EXERCISE GOAL:
Please output each entry exactly as it appears.

SOURCE DATA:
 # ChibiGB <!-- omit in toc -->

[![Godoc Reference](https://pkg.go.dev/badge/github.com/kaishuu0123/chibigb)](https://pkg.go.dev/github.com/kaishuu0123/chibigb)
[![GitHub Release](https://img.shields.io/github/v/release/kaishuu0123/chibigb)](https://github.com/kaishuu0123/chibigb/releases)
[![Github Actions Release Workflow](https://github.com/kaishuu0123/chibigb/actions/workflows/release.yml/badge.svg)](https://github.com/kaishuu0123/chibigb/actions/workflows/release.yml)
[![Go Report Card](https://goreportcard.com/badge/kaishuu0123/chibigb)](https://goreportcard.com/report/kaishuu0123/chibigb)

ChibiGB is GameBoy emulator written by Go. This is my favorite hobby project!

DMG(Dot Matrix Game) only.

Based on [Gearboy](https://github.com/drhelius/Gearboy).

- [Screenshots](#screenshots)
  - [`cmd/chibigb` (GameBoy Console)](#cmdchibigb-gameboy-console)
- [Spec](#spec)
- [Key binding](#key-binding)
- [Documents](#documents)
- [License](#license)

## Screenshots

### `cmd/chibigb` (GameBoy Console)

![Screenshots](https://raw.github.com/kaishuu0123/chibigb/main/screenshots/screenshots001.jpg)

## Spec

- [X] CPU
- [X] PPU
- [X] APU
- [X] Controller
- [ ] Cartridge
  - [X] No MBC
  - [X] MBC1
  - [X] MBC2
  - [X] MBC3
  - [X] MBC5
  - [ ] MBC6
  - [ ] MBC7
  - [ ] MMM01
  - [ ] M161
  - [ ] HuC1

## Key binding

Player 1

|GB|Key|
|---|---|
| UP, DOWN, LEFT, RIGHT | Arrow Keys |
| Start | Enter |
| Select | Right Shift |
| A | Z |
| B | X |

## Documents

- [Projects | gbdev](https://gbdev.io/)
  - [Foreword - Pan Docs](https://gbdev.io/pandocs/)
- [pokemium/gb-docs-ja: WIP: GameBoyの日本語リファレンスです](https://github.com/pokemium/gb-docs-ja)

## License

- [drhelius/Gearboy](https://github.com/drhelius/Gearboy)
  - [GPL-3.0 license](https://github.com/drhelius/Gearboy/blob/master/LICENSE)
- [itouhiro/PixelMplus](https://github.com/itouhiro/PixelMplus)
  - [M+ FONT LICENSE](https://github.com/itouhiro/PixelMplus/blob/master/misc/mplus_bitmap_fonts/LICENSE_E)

RESPONSE TO THIS EXERCISE:
 # ChibiGB <!-- omit in toc -->

[![Godoc Reference](https://pkg.go.dev/badge/github.com/kaishuu0123/chibigb)](https://pkg.go.dev/github.com/kaishuu0123/chibigb)
[![GitHub Release](https://img.shields.io/github/v/release/kaishuu0123/chibigb)](https://github.com/kaishuu0123/chibigb/releases)
[![Github Actions Release Workflow](https://github.com/kaishuu0123/chibigb/actions/workflows/release.yml/badge.svg)](https://github.com/kaishuu0123/chibigb/actions/workflows/release.yml)
[![Go Report Card](https://goreportcard.com/badge/kaishuu0123/chibigb)](https://goreportcard.com/report/kaishuu0123/chibigb)

ChibiGB is GameBoy emulator written by Go. This is my favorite hobby project!

DMG(Dot Matrix Game) only.

Based on [Gearboy](https://github.com/drhelius/Gearboy).

- [Screenshots](#screenshots)
  - [`cmd/chibigb` (GameBoy Console)](#cmdchibigb-gameboy-console)
- [Spec](#spec)
- [Key binding](#key-binding)
- [Documents](#documents)
- [License](#license)

## Screenshots

### `cmd/chibigb` (GameBoy Console)

![Screenshots](https://raw.github.com/kaishuu0123/chibigb/main/screenshots/screenshots001.jpg)

## Spec

- [X] CPU
- [X] PPU
- [X] APU
- [X] Controller
- [ ] Cartridge
  - [X] No MBC
  - [X] MBC1
  - [X] MBC2
  - [X] MBC3
  - [X] MBC5
  - [ ] MBC6
  - [ ] MBC7
  - [ ] MMM01
  - [ ] M161
  - [ ] HuC1

## Key binding

Player 1

|GB|Key|
|---|---|
| UP, DOWN, LEFT, RIGHT | Arrow Keys |
| Start | Enter |
| Select | Right Shift |
| A | Z |
| B | X |

## Documents

- [Projects | gbdev](https://gbdev.io/)
  - [Foreword - Pan Docs](https://gbdev.io/pandocs/)
- [pokemium/gb-docs-ja: WIP: GameBoyの日本語リファレンスです](https://github.com/pokemium/gb-docs-ja)

## License

- [drhelius/Gearboy](https://github.com/drhelius/Gearboy)
  - [GPL-3.0 license](https://github.com/drhelius/Gearboy/blob/master/LICENSE)
- [itouhiro/PixelMplus](https://github.com/itouhiro/PixelMplus)
  - [M+ FONT LICENSE](https://github.com/itouhiro/PixelMplus/blob/master/misc/mplus_bitmap_fonts/LICENSE_E)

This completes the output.